Что мы видим далее? Что? А то! Вот и вечный студент Ипполит Ферамонов, которого мы, как инженеры человеческих душ, хотели бы познать лучше, идёт в университет, стуча грубыми деревянными ботинками о вывалившиеся камни и влача по земле приспущенные реперские брюки на лямках. Университет вроде бы ждёт его, однако их любовь не взаимна. Вечному студенту Ферамонову осталось учиться в этом заведении ровно три месяца, после чего после некрасивой истории в Лесном Общежитии он будет из него изгнан навсегда и исчезнет из Нежнотрахова, аки липов цвет. Тогда же и мы навсегда потеряем его из виду.

Глава 29

В течение которой мы медленно объезжаем большую лужу, в которой живут удивительные существа, а также предаёмся лёгкой меланхолии по поводу вынужденной поездки в последнем вагоне электрички.

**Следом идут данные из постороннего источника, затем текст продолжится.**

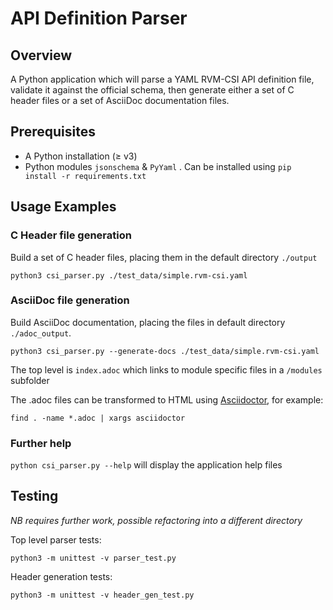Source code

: # API Definition Parser

## Overview

A Python application which will parse a YAML RVM-CSI API definition file, validate it against the official schema, then generate either a set of C header files or a set of AsciiDoc documentation files.

## Prerequisites

* A Python installation ($\ge$ v3) 
* Python modules `jsonschema` & `PyYaml` .  Can be installed using `pip install -r requirements.txt`

## Usage Examples

### C Header file generation

Build a set of C header files, placing them in the default directory `./output`

`python3 csi_parser.py ./test_data/simple.rvm-csi.yaml`

### AsciiDoc file generation

Build AsciiDoc documentation, placing the files in default directory `./adoc_output`.

`python3 csi_parser.py --generate-docs ./test_data/simple.rvm-csi.yaml`

The top level is `index.adoc` which links to module specific files in a `/modules` subfolder

The .adoc files can be transformed to HTML using [Asciidoctor](https://asciidoctor.org), for example:

`find . -name *.adoc | xargs asciidoctor`

### Further help

`python csi_parser.py --help` will display the application help files 

## Testing

*NB requires further work, possible refactoring into a different directory*

Top level parser tests:

`python3 -m unittest -v parser_test.py`

Header generation tests:

`python3 -m unittest -v header_gen_test.py`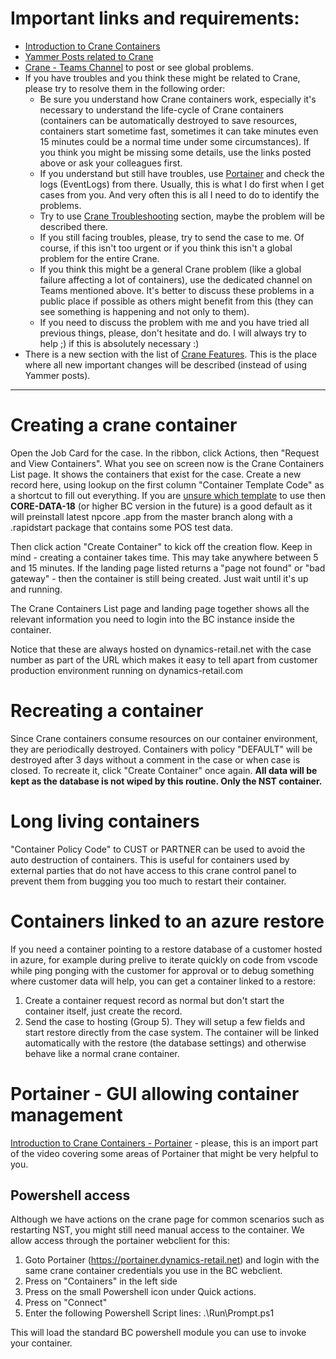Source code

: # Important links and requirements:
* [Introduction to Crane Containers](https://web.microsoftstream.com/video/c4b67720-524d-4857-9cde-e70285d6ea5a)
* [Yammer Posts related to Crane](https://web.yammer.com/main/search/threads?search=crane)
* [Crane - Teams Channel](https://teams.microsoft.com/l/channel/19%3a5a2404d7ffbf4ebbb14e33b9e054b71d%40thread.skype/Crane?groupId=9f4af096-6dbf-467d-8a3c-e5029b7e7e7f&tenantId=ec3af438-38fc-4d9b-b8be-058101411d3a) to post or see global problems.
* If you have troubles and you think these might be related to Crane, please try to resolve them in the following order:
  * Be sure you understand how Crane containers work, especially it's necessary to understand the life-cycle of Crane containers (containers can be automatically destroyed to save resources, containers start sometime fast, sometimes it can take minutes even 15 minutes could be a normal time under some circumstances). If you think you might be missing some details, use the links posted above or ask your colleagues first.
  * If you understand but still have troubles, use [Portainer](#Portainer---GUI-allowing-container-management) and check the logs (EventLogs) from there. Usually, this is what I do first when I get cases from you. And very often this is all I need to do to identify the problems.
  * Try to use [Crane Troubleshooting](./Crane-Containers/Crane-Troubleshooting.md) section, maybe the problem will be described there.
  * If you still facing troubles, please, try to send the case to me. Of course, if this isn't too urgent or if you think this isn't a global problem for the entire Crane.
  * If you think this might be a general Crane problem (like a global failure affecting a lot of containers), use the dedicated channel on Teams mentioned above. It's better to discuss these problems in a public place if possible as others might benefit from this (they can see something is happening and not only to them).
  * If you need to discuss the problem with me and you have tried all previous things, please, don't hesitate and do. I will always try to help ;) if this is absolutely necessary :)
* There is a new section with the list of [Crane Features](./Crane-Containers/Crane-Features.md). This is the place where all new important changes will be described (instead of using Yammer posts). 

---

# Creating a crane container

Open the Job Card for the case.
In the ribbon, click Actions, then "Request and View Containers".
What you see on screen now is the Crane Containers List page. It shows the containers that exist for the case.
Create a new record here, using lookup on the first column "Container Template Code" as a shortcut to fill out everything.
 If you are [unsure which template](./Crane-Containers/Crane-Features/Crane-Templates.md) to use then **CORE-DATA-18** (or higher BC version in the future) is a good default as it will preinstall latest npcore .app from the master branch along with a .rapidstart package that contains some POS test data.

Then click action "Create Container" to kick off the creation flow.
Keep in mind - creating a container takes time. This may take anywhere between 5 and 15 minutes.
If the landing page listed returns a "page not found" or "bad gateway" - then the container is still being created. Just wait until it's up and running.

The Crane Containers List page and landing page together shows all the relevant information you need to login into the BC instance inside the container.

Notice that these are always hosted on dynamics-retail.net with the case number as part of the URL which makes it easy to tell apart from customer production environment running on dynamics-retail.com

# Recreating a container
Since Crane containers consume resources on our container environment, they are periodically destroyed.
Containers with policy "DEFAULT" will be destroyed after 3 days without a comment in the case or when case is closed.
To recreate it, click "Create Container" once again.
**All data will be kept as the database is not wiped by this routine. Only the NST container.**


# Long living containers
"Container Policy Code" to CUST or PARTNER can be used to avoid the auto destruction of containers. This is useful for containers used by external parties that do not have access to this crane control panel to prevent them from bugging you too much to restart their container. 

# Containers linked to an azure restore
If you need a container pointing to a restore database of a customer hosted in azure, for example during prelive to iterate quickly on code from vscode while ping ponging with the customer for approval or to debug something where customer data will help, you can get a container linked to a restore:
1. Create a container request record as normal but don't start the container itself, just create the record.
2. Send the case to hosting (Group 5). They will setup a few fields and start restore directly from the case system. The container will be linked automatically with the restore (the database settings) and otherwise behave like a normal crane container.


# Portainer - GUI allowing container management

[Introduction to Crane Containers - Portainer](https://web.microsoftstream.com/video/c4b67720-524d-4857-9cde-e70285d6ea5a?st=7326) - please, this is an import part of the video covering some areas of Portainer that might be very helpful to you.

## Powershell access
Although we have actions on the crane page for common scenarios such as restarting NST, you might still need manual access to the container.
We allow access through the portainer webclient for this:

1. Goto Portainer (https://portainer.dynamics-retail.net) and login with the same crane container credentials you use in the BC webclient.
2. Press on "Containers" in the left side
3. Press on the small Powershell icon under Quick actions.
4. Press on "Connect"
5. Enter the following Powershell Script lines:
   .\Run\Prompt.ps1

This will load the standard BC powershell module you can use to invoke your container.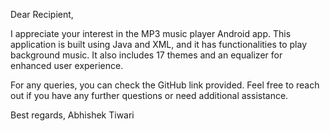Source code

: Dear Recipient,

I appreciate your interest in the MP3 music player Android app. This application is built using Java and XML, and it has functionalities to play background music. It also includes 17 themes and an equalizer for enhanced user experience.

For any queries, you can check the GitHub link provided. Feel free to reach out if you have any further questions or need additional assistance.

Best regards,
Abhishek Tiwari
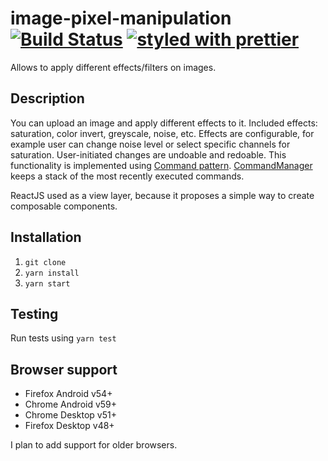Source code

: # image-pixel-manipulation [![Build Status](https://travis-ci.org/hexv/image-pixel-manipulation.svg?branch=master)](https://travis-ci.org/hexv/image-pixel-manipulation) [![styled with prettier](https://img.shields.io/badge/styled_with-prettier-ff69b4.svg)](https://github.com/prettier/prettier)

Allows to apply different effects/filters on images.

## Description
You can upload an image and apply different effects to it. Included effects: saturation, color invert, greyscale, noise, etc. Effects are configurable, for example user can change noise level or select specific channels for saturation.
User-initiated changes are undoable and redoable. This functionality is implemented using [Command pattern](https://en.wikipedia.org/wiki/Command_pattern). [CommandManager](src/command/CommandManager.js) keeps a stack of the most recently executed commands.

ReactJS used as a view layer, because it proposes a simple way to create composable components.

## Installation
1. `git clone`
2. `yarn install`
3. `yarn start`

## Testing
Run tests using `yarn test`

## Browser support
- Firefox Android v54+
- Chrome Android v59+
- Chrome Desktop v51+
- Firefox Desktop v48+

I plan to add support for older browsers.
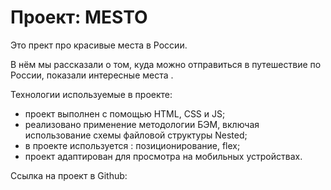 # Проект: MESTO

Это прект про красивые места в России.

В нём мы рассказали о том, куда можно отправиться в путешествие по России, показали интересные места .

Технологии используемые в проекте:
+ проект выполнен с помощью  HTML, CSS и JS;
+ реализовано применение методологии БЭМ, включая использование схемы файловой структуры Nested;
+ в проекте используется : позиционирование, flex;
+ проект адаптирован для просмотра на мобильных устройствах.

Ссылка на  проект в Github:

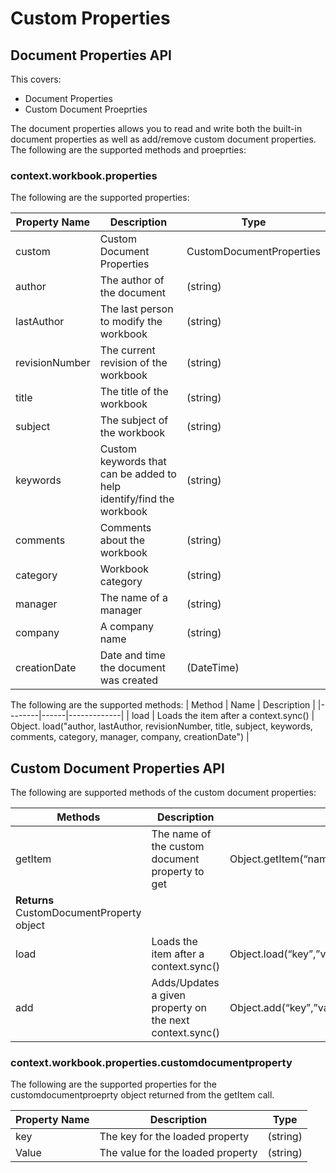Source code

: # Custom Properties

## Document Properties API 
This covers:
* Document Properties 
* Custom Document Proeprties

The document properties allows you to read and write both the built-in document properties as well as add/remove custom document properties. The following are the supported methods and proeprties:

### context.workbook.properties
The following are the supported properties:

| Property Name	| Description	| Type |
|---------------|-------------|------|
| custom	| Custom Document Properties	| CustomDocumentProperties |
| author | The author of the document | (string) |
| lastAuthor | The last person to modify the workbook	| (string) |
| revisionNumber | The current revision of the workbook | (string) |
| title	| The title of the workbook	 | (string) |
| subject	| The subject of the workbook	| (string) |
| keywords | Custom keywords that can be added to help identify/find the workbook | (string) |
| comments | Comments about the workbook | (string) |
| category | Workbook category | (string) |
| manager | The name of a manager | (string) |
| company	| A company name | (string) |
| creationDate | Date and time the document was created | (DateTime) |

The following are the supported methods:
| Method | Name | Description |
|--------|------|-------------|
| load | Loads the item after a context.sync() | Object. load("author, lastAuthor, revisionNumber, title, subject, keywords, comments, category, manager, company, creationDate") |

## Custom Document Properties API
The following are supported methods of the custom document properties:

| Methods | Description |   |
|---------|-------------|---|
| getItem | The name of the custom document property to get |	Object.getItem(“name”)
**Returns** CustomDocumentProperty object |
| load | Loads the item after a context.sync() | Object.load(“key”,”value”) |
| add | Adds/Updates a given property on the next context.sync() | Object.add(“key”,”value”) |

### context.workbook.properties.customdocumentproperty
The following are the supported properties for the customdocumentproeprty object returned from the getItem call.

| Property Name | Description | Type |
|---------------|-------------|------|
| key	| The key for the loaded property |	(string) |
| Value | The value for the loaded property | (string) |
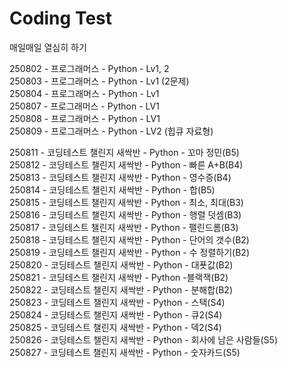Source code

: # Coding Test

매일매일 열심히 하기

250802 - 프로그래머스 - Python - Lv1, 2  
250803 - 프로그래머스 - Python - Lv1 (2문제)  
250804 - 프로그래머스 - Python - Lv1  
250807 - 프로그래머스 - Python - LV1  
250808 - 프로그래머스 - Python - LV1  
250809 - 프로그래머스 - Python - LV2 (힙큐 자료형)  

250811 - 코딩테스트 챌린지 새싹반 - Python - 꼬마 정민(B5)  
250812 - 코딩테스트 챌린지 새싹반 - Python - 빠른 A+B(B4)  
250813 - 코딩테스트 챌린지 새싹반 - Python - 영수증(B4)  
250814 - 코딩테스트 챌린지 새싹반 - Python - 합(B5)  
250815 - 코딩테스트 챌린지 새싹반 - Python - 최소, 최대(B3)  
250816 - 코딩테스트 챌린지 새싹반 - Python - 행렬 덧셈(B3)  
250817 - 코딩테스트 챌린지 새싹반 - Python - 팰린드롬(B3)  
250818 - 코딩테스트 챌린지 새싹반 - Python - 단어의 갯수(B2)  
250819 - 코딩테스트 챌린지 새싹반 - Python - 수 정렬하기(B2)  
250820 - 코딩테스트 챌린지 새싹반 - Python - 대푯값(B2)  
250821 - 코딩테스트 챌린지 새싹반 - Python -블랙잭(B2)  
250822 - 코딩테스트 챌린지 새싹반 - Python - 분해합(B2)    
250823 - 코딩테스트 챌린지 새싹반 - Python - 스택(S4)  
250824 - 코딩테스트 챌린지 새싹반 - Python - 큐2(S4)  
250825 - 코딩테스트 챌린지 새싹반 - Python - 덱2(S4)  
250826 - 코딩테스트 챌린지 새싹반 - Python - 회사에 남은 사람들(S5)  
250827 - 코딩테스트 챌린지 새싹반 - Python - 숫자카드(S5)  
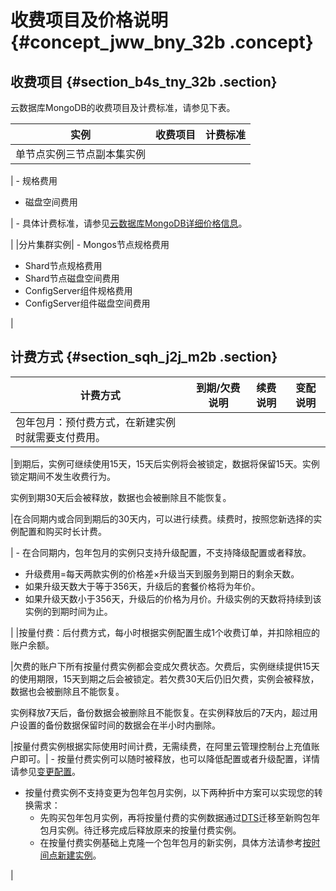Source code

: # 收费项目及价格说明 {#concept_jww_bny_32b .concept}

## 收费项目 {#section_b4s_tny_32b .section}

云数据库MongoDB的收费项目及计费标准，请参见下表。

|实例|收费项目|计费标准|
|--|----|----|
|单节点实例三节点副本集实例

| -   规格费用
-   磁盘空间费用

 | -   具体计费标准，请参见[云数据库MongoDB详细价格信息](https://www.alibabacloud.com/zh/product/apsaradb-for-mongodb?spm=a3c0i.7919406.709265.dzproductc2.2ceccbbfexTlIi#pricing)。

 |
|分片集群实例| -   Mongos节点规格费用
-   Shard节点规格费用
-   Shard节点磁盘空间费用
-   ConfigServer组件规格费用
-   ConfigServer组件磁盘空间费用

 |

## 计费方式 {#section_sqh_j2j_m2b .section}

|计费方式|到期/欠费说明|续费说明|变配说明|
|----|-------|----|----|
|包年包月：预付费方式，在新建实例时就需要支付费用。

|到期后，实例可继续使用15天，15天后实例将会被锁定，数据将保留15天。实例锁定期间不发生收费行为。

实例到期30天后会被释放，数据也会被删除且不能恢复。

|在合同期内或合同到期后的30天内，可以进行续费。续费时，按照您新选择的实例配置和购买时长计费。

| -   在合同期内，包年包月的实例只支持升级配置，不支持降级配置或者释放。
-   升级费用=每天两款实例的价格差×升级当天到服务到期日的剩余天数。
-   如果升级天数大于等于356天，升级后的套餐价格将为年价。
-   如果升级天数小于356天，升级后的价格为月价。升级实例的天数将持续到该实例的到期时间为止。

 |
|按量付费：后付费方式，每小时根据实例配置生成1个收费订单，并扣除相应的账户余额。

|欠费的账户下所有按量付费实例都会变成欠费状态。欠费后，实例继续提供15天的使用期限，15天到期之后会被锁定。若欠费30天后仍旧欠费，实例会被释放，数据也会被删除且不能恢复。

实例释放7天后，备份数据会被删除且不能恢复。在实例释放后的7天内，超过用户设置的备份数据保留时间的数据会在半小时内删除。

|按量付费实例根据实际使用时间计费，无需续费，在阿里云管理控制台上充值账户即可。| -   按量付费实例可以随时被释放，也可以降低配置或者升级配置，详情请参见[变更配置](https://www.alibabacloud.com/help/zh/doc-detail/44655.htm)。
-   按量付费实例不支持变更为包年包月实例，以下两种折中方案可以实现您的转换需求：
    -   先购买包年包月实例，再将按量付费的实例数据通过[DTS](https://www.alibabacloud.com/help/zh/doc-detail/60037.htm)迁移至新购包年包月实例。待迁移完成后释放原来的按量付费实例。
    -   在按量付费实例基础上克隆一个包年包月的新实例，具体方法请参考[按时间点新建实例](https://www.alibabacloud.com/help/zh/doc-detail/55014.htm)。

 |

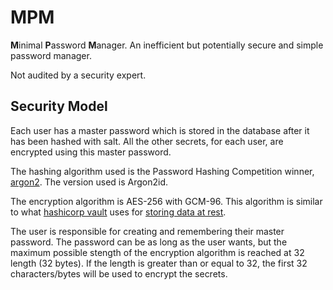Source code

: # MPM
**M**inimal **P**assword **M**anager. An inefficient but potentially secure and simple password manager.

Not audited by a security expert.

## Security Model
Each user has a master password which is stored in the database after it has been hashed with salt. All the other secrets, for each user, are encrypted using this master password. 

The hashing algorithm used is the Password Hashing Competition winner, [argon2](https://github.com/P-H-C/phc-winner-argon2). The version used is Argon2id.

The encryption algorithm is AES-256 with GCM-96. This algorithm is similar to what [hashicorp vault](https://www.vaultproject.io) uses for [storing data at rest](https://www.vaultproject.io/docs/internals/security#external-threat-overview).

The user is responsible for creating and remembering their master password. The password can be as long as the user wants, but the maximum possible stength of the encryption algorithm is reached at 32 length (32 bytes). If the length is greater than or equal to 32, the first 32 characters/bytes will be used to encrypt the secrets.
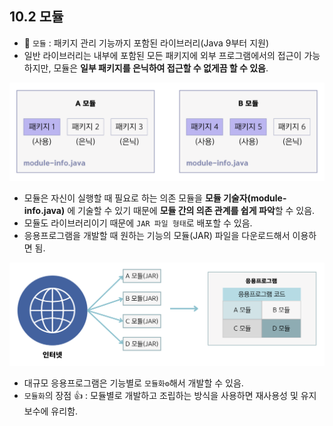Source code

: ## 10.2 모듈
- 💠 `모듈` : 패키지 관리 기능까지 포함된 라이브러리(Java 9부터 지원)
- 일반 라이브러리는 내부에 포함된 모든 패키지에 외부 프로그램에서의 접근이 가능하지만,
모듈은 **일부 패키지를 은닉하여 접근할 수 없게끔 할 수 있음**.

![img.png](img/모듈.png)
- 모듈은 자신이 실행할 때 필요로 하는 의존 모듈을 **모듈 기술자(module-info.java)** 에 기술할 수 있기
때문에 **모듈 간의 의존 관계를 쉽게 파악**할 수 있음.
- 모듈도 라이브러리이기 때문에 `JAR 파일 형태`로 배포할 수 있음.
- 응용프로그램을 개발할 때 원하는 기능의 모듈(JAR) 파일을 다운로드해서 이용하면 됨.

![img.png](img/모듈화.png)
- 대규모 응용프로그램은 기능별로 `모듈화⚙️`해서 개발할 수 있음.
- `모듈화`의 장점 👍 : 모듈별로 개발하고 조립하는 방식을 사용하면 재사용성 및 유지보수에 유리함.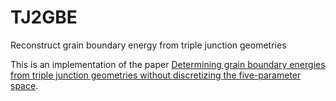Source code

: # TJ2GBE
Reconstruct grain boundary energy from triple junction geometries

This is an implementation of the paper [Determining grain boundary energies from triple junction geometries without discretizing the five-parameter space](https://doi.org/10.1016/j.actamat.2018.12.022).

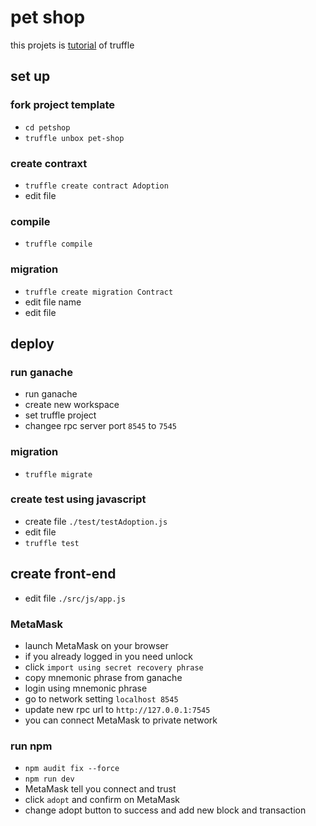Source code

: # pet shop
this projets is [tutorial](https://trufflesuite.com/tutorial/) of truffle

## set up

### fork project template
- `cd petshop`
- `truffle unbox pet-shop`

### create contraxt
- `truffle create contract Adoption`
- edit file

### compile
- `truffle compile`
  
### migration
- `truffle create migration Contract`
- edit file name
- edit file 

## deploy

### run ganache
- run ganache
- create new workspace
- set truffle project
- changee rpc server port `8545` to `7545`
  
### migration
- `truffle migrate`

### create test using javascript
- create file `./test/testAdoption.js`
- edit file
- `truffle test`

## create front-end
- edit file `./src/js/app.js`

### MetaMask
- launch MetaMask on your browser
- if you already logged in you need unlock
- click `import using secret recovery phrase`
- copy mnemonic phrase from ganache
- login using mnemonic phrase
- go to network setting `localhost 8545`
- update new rpc url to `http://127.0.0.1:7545`
- you can connect MetaMask to private network

### run npm
- `npm audit fix --force`
- `npm run dev`
- MetaMask tell you connect and trust
- click `adopt` and confirm on MetaMask
- change adopt button to success and add new block and transaction
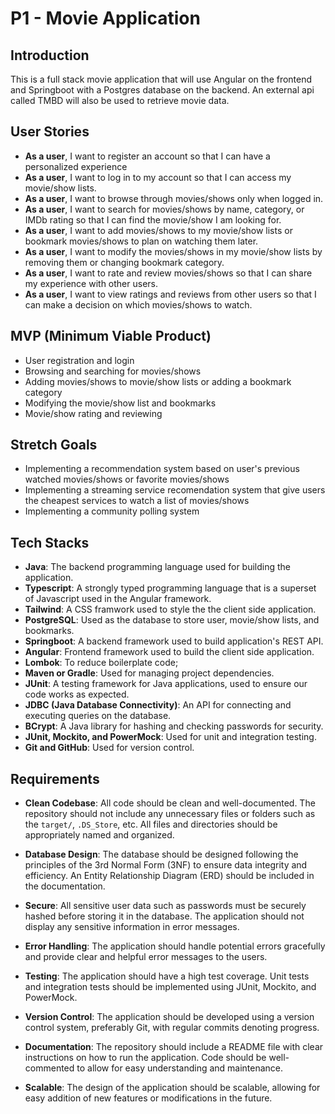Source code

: # P1 - Movie Application

## Introduction

This is a full stack movie application that will use Angular on the frontend and Springboot with a Postgres database on the backend. An external api called TMBD will also be used to retrieve movie data.

## User Stories

- **As a user**, I want to register an account so that I can have a personalized experience
- **As a user**, I want to log in to my account so that I can access my movie/show lists.
- **As a user**, I want to browse through movies/shows only when logged in.
- **As a user**, I want to search for movies/shows by name, category, or IMDb rating so that I can find the movie/show I am looking for.
- **As a user**, I want to add movies/shows to my movie/show lists or bookmark movies/shows to plan on watching them later.
- **As a user**, I want to modify the movies/shows in my movie/show lists by removing them or changing bookmark category.
- **As a user**, I want to rate and review movies/shows so that I can share my experience with other users.
- **As a user**, I want to view ratings and reviews from other users so that I can make a decision on which movies/shows to watch.


## MVP (Minimum Viable Product)

- User registration and login
- Browsing and searching for movies/shows
- Adding movies/shows to movie/show lists or adding a bookmark category
- Modifying the movie/show list and bookmarks
- Movie/show rating and reviewing

## Stretch Goals

- Implementing a recommendation system based on user's previous watched movies/shows or favorite movies/shows
- Implementing a streaming service recomendation system that give users the cheapest services to watch a list of movies/shows
- Implementing a community polling system

## Tech Stacks

- **Java**: The backend programming language used for building the application.
- **Typescript**: A strongly typed programming language that is a superset of Javascript used in the Angular framework.
- **Tailwind**: A CSS framwork used to style the the client side application.
- **PostgreSQL**: Used as the database to store user, movie/show lists, and bookmarks.
- **Springboot**: A backend framework used to build application's REST API.
- **Angular**: Frontend framework used to build the client side application.
- **Lombok**: To reduce boilerplate code;
- **Maven or Gradle**: Used for managing project dependencies.
- **JUnit**: A testing framework for Java applications, used to ensure our code works as expected.
- **JDBC (Java Database Connectivity)**: An API for connecting and executing queries on the database.
- **BCrypt**: A Java library for hashing and checking passwords for security.
- **JUnit, Mockito, and PowerMock**: Used for unit and integration testing.
- **Git and GitHub**: Used for version control.

## Requirements

- **Clean Codebase**: All code should be clean and well-documented. The repository should not include any unnecessary files or folders such as the `target/`, `.DS_Store`, etc. All files and directories should be appropriately named and organized.

- **Database Design**: The database should be designed following the principles of the 3rd Normal Form (3NF) to ensure data integrity and efficiency. An Entity Relationship Diagram (ERD) should be included in the documentation.

- **Secure**: All sensitive user data such as passwords must be securely hashed before storing it in the database. The application should not display any sensitive information in error messages.

- **Error Handling**: The application should handle potential errors gracefully and provide clear and helpful error messages to the users.

- **Testing**: The application should have a high test coverage. Unit tests and integration tests should be implemented using JUnit, Mockito, and PowerMock.

- **Version Control**: The application should be developed using a version control system, preferably Git, with regular commits denoting progress.

- **Documentation**: The repository should include a README file with clear instructions on how to run the application. Code should be well-commented to allow for easy understanding and maintenance.

- **Scalable**: The design of the application should be scalable, allowing for easy addition of new features or modifications in the future.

Долгое дело – жизнь. Иногда и не уследишь за её черепашьим ходом и совершенно неприметными изменениями, а она обгонит, обмишулит и оставит человека посреди невесть чего без ничего, в пустыне какой-нибудь, в одном носке, с букварём и, может так случиться, с пустой птичьей клеткой в руке. Только не уследи, споткнись один раз – и всё пошло всё через пень-колоду в тартары небесные. Умер кто-то, был в горе, обокрали, как это у нас водится, огорчился, потом запил, пьяного обманули бандиты, как их, чёрные риэлторы, и подло отняв квартиру, выгнали человека на улицу… Вот итог – нет человека, и никто не спросит, чья это тень круглый год до морозов мозолит скамейку в вытоптанном слонами сквере? А потом и тень исчезает незаметно, как будто её и не было…

Вдоль Концовского сквера, через серые неприкаянные дворы, а затем длинной Среднеморской улицы, застроенной уже изрядно закопчёными и потрёпанными жизнью хрущовскими полу-домами, перемежающимися кое-где с древними, тоже почерневшими избушками, проезжает античная пожарная дрезина с болтающимся сбоку слоновым хоботом. Она медленно объезжает деревянную будку с какой-то покосившейся вывеской, кажется – стеклорезку, проезжает шальную стройку с огромным котлованом произвольной формы, с которой на проезжую часть нанесено столько мусора и грязи, сколько не было даже при Великом Потопе. Котлован наполовину заполнен мутной водой, отражающей невесть что. В нём плавают щепки и тряпки. Кажется, вот там крутится в потоке полузатопленная пластмассовая кукла. С откоса с томительным всхлипом в воду иногда сползают жирные пласты народного чернозёма. Вчера сюда забрела свинья. Она целый день с видимым удовольствием плескалась в пёстрой колониальной жиже, а потом, натешившись, ушла в маленькие домики размышлять об общем смысле жизни и конечности бытия. Римский котлован пребывает здесь уже два года и удивительно, что в нём ещё не обитают вечные утки – лучшие жительницы нашего цветущего края. Земля здесь хорошая, жирная, чёрная, как смола. Если взять её в руку, то потом руку невозможно отмыть неделями. Люди, как утверждают некоторые – тоже. В годы войны, по укоренившейся литературной традиции тевтоны вывозили отсюда нашу чёрную землю вагонами в Германию. Впрочем, может, вывозили, а может – и не вывозили, кто его знает? Это разные рассказчики после войны рассказывали. Тут такого могут наговорить, что за голову схватишься! Верить тут никому нельзя! Наврут с три коробки!

Когда дрезина, обогнув котлован, вьезжает ещё в одну огромную лужу, больше похожую на колхозный утиный пруд, от разлетающихся брызг в разные стороны шарахаются разнополые прохожие граждане, среди которых мы видим двух людей среднего возраста и разного телосложения – одного худощавого в синей французской куртке, а другого плотного – в серой английской. Несмотря на окружающую грязь и тряпичную куклу на покосившемя заборе, куртки у них довольно чистые, хоть и помятые. Но зато запачканы штаны и уже заляпаны коричневые ботинки. Судя по их брезгливому виду и оживлённой мимике, они очень недовольны своей жизнью в городе Гомнодавове, где сейчас находятся, и недовольство это имеет свою очень давнюю историю и глубокие корни. Уже начинает вечереть, и сладкая тьма постепенно наполняет неосвещённую фонарями улицу. Контуры размыты, и кажется, что и слова, звучащие сейчас, тоже несколько размыты и неопределённы.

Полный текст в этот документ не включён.